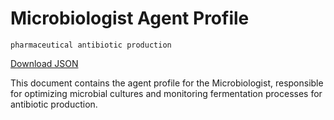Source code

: # Microbiologist Agent Profile

`pharmaceutical antibiotic production`

[Download JSON](https://raw.githubusercontent.com/XMPro/Multi-Agent/main/src/agent_profiles/json/antibiotic_production_fermentation_microbiologist.json)

This document contains the agent profile for the Microbiologist, responsible for optimizing microbial cultures and monitoring fermentation processes for antibiotic production.
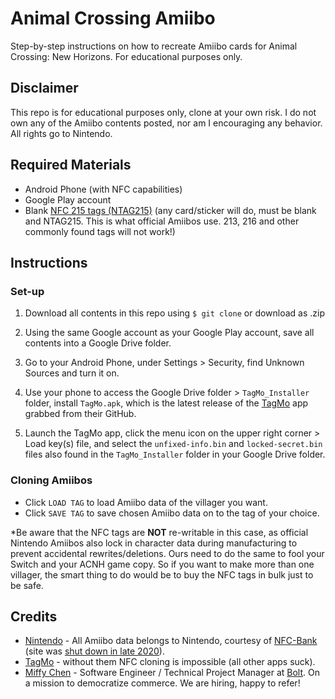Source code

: # Animal Crossing Amiibo

Step-by-step instructions on how to recreate Amiibo cards for Animal Crossing: New Horizons. For educational purposes only.

## Disclaimer

This repo is for educational purposes only, clone at your own risk. I do not own any of the Amiibo contents posted, nor am I encouraging any behavior. All rights go to Nintendo.

## Required Materials

- Android Phone (with NFC capabilities)
- Google Play account
- Blank [NFC 215 tags (NTAG215)](https://www.amazon.com/s?k=nfc+215&ref=nb_sb_noss_2) (any card/sticker will do, must be blank and NTAG215. This is what official Amiibos use. 213, 216 and other commonly found tags will not work!)

## Instructions

### Set-up

1. Download all contents in this repo using `$ git clone` or download as .zip

2. Using the same Google account as your Google Play account, save all contents into a Google Drive folder.

3. Go to your Android Phone, under Settings > Security, find Unknown Sources and turn it on.

4. Use your phone to access the Google Drive folder > `TagMo_Installer` folder, install `TagMo.apk`, which is the latest release of the [TagMo](https://github.com/HiddenRamblings/TagMo/releases) app grabbed from their GitHub.

5. Launch the TagMo app, click the menu icon on the upper right corner > Load key(s) file, and select the `unfixed-info.bin` and `locked-secret.bin` files also found in the `TagMo_Installer` folder in your Google Drive folder.

### Cloning Amiibos

- Click `LOAD TAG` to load Amiibo data of the villager you want.
- Click `SAVE TAG` to save chosen Amiibo data on to the tag of your choice.

*Be aware that the NFC tags are **NOT** re-writable in this case, as official Nintendo Amiibos also lock in character data during manufacturing to prevent accidental rewrites/deletions. Ours need to do the same to fool your Switch and your ACNH game copy. So if you want to make more than one villager, the smart thing to do would be to buy the NFC tags in bulk just to be safe.

## Credits

- [Nintendo](https://animal-crossing.com/amiibo/) - All Amiibo data belongs to Nintendo, courtesy of [NFC-Bank](https://nfc-bank.com/bins.php?do=download&downloadid=1355) (site was [shut down in late 2020](https://amiibodoctor.com/2020/12/29/whatever-happened-to-nfc-bank/)).
- [TagMo](https://github.com/HiddenRamblings/TagMo) - without them NFC cloning is impossible (all other apps suck).
- [Miffy Chen](https://www.linkedin.com/in/miffychen/) - Software Engineer / Technical Project Manager at [Bolt](https://www.bolt.com/).
On a mission to democratize commerce. We are hiring, happy to refer!
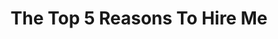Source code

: ---
layout: page
title: The Top 5 Reasons To Hire Me
permalink: /about/top-5-reasons-to-hire-Alex-Jerome
---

# # # #

**What you are asked to do:**
Using the data above, return each line that includes the word "clone".

**Output below:**
This repo is for educational purposes only, clone at your own risk. I do not own any of the Amiibo contents posted, nor am I encouraging any behavior. All rights go to Nintendo.
1. Download all contents in this repo using `$ git clone` or download as .zip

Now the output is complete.